● Extracted information
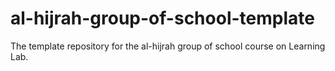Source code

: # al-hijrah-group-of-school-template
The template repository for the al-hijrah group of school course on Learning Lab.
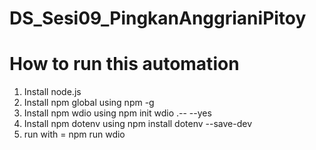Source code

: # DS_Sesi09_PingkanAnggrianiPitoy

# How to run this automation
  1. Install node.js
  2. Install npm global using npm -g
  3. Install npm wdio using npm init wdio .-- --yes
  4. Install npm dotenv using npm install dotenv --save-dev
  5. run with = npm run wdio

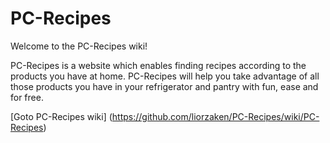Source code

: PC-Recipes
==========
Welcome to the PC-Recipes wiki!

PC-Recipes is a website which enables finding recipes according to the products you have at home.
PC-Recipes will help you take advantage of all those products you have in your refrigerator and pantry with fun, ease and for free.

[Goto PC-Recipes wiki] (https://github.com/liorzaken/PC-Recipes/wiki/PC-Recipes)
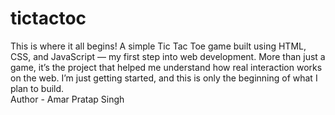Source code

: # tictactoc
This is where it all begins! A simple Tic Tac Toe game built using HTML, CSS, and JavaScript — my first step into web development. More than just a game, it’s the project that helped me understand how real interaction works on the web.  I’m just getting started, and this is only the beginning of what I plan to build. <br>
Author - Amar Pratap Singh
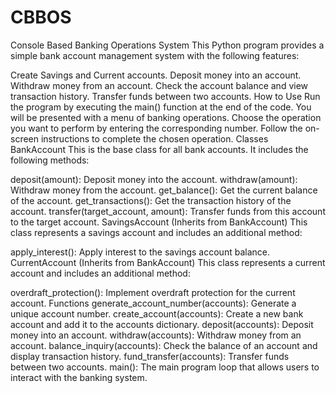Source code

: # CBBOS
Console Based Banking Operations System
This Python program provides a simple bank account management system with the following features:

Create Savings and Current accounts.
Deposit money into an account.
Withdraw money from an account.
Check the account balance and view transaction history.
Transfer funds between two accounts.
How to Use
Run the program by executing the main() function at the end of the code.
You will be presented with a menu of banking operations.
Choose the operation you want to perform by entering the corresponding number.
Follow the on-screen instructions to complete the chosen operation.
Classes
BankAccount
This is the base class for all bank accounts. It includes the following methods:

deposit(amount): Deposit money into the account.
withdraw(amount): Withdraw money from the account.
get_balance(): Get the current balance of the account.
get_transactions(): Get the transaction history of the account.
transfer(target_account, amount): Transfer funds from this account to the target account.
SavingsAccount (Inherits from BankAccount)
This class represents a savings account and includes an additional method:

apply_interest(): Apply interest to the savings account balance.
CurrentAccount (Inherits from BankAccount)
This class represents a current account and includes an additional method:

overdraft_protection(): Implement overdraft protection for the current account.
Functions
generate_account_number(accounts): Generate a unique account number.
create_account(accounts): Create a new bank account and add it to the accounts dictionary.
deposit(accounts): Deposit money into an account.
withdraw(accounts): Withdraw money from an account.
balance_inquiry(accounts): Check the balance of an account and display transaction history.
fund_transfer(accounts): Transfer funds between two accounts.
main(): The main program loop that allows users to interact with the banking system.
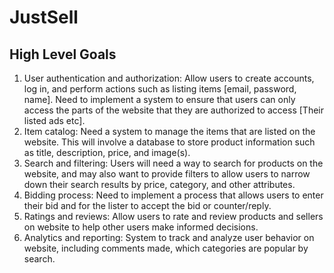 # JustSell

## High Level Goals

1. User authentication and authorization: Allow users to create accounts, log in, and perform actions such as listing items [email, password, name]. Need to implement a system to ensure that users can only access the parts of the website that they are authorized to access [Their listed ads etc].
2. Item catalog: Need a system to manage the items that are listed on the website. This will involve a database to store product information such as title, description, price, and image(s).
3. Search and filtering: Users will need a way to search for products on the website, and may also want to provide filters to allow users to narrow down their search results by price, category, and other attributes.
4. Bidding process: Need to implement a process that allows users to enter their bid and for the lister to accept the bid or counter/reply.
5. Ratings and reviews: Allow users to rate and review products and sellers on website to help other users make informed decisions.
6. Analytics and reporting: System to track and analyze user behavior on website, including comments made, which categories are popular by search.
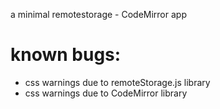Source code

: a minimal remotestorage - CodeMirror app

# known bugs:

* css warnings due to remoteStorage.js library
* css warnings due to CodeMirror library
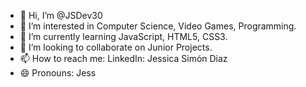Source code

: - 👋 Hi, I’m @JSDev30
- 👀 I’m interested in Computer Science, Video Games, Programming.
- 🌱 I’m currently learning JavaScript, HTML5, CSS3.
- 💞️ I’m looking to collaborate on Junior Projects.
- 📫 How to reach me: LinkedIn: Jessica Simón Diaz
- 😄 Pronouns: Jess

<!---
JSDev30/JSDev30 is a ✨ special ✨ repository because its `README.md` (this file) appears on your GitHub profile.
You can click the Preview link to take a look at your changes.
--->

● Action item
Copy all lines above where "group" is present.

● Solved problem
: # al-hijrah-group-of-school-template
The template repository for the al-hijrah group of school course on Learning Lab.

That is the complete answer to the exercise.